═══ Data to use ═══

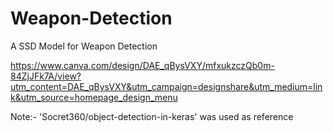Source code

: # Weapon-Detection
A SSD Model for Weapon Detection

https://www.canva.com/design/DAE_qBysVXY/mfxukzczQb0m-84ZjJFk7A/view?utm_content=DAE_qBysVXY&utm_campaign=designshare&utm_medium=link&utm_source=homepage_design_menu


Note:- 'Socret360/object-detection-in-keras'  was used as reference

═══

• Brief
Across the data, find each line that has "Weapon" in it and copy that line.

• Task answer
: # Weapon-Detection
A SSD Model for Weapon Detection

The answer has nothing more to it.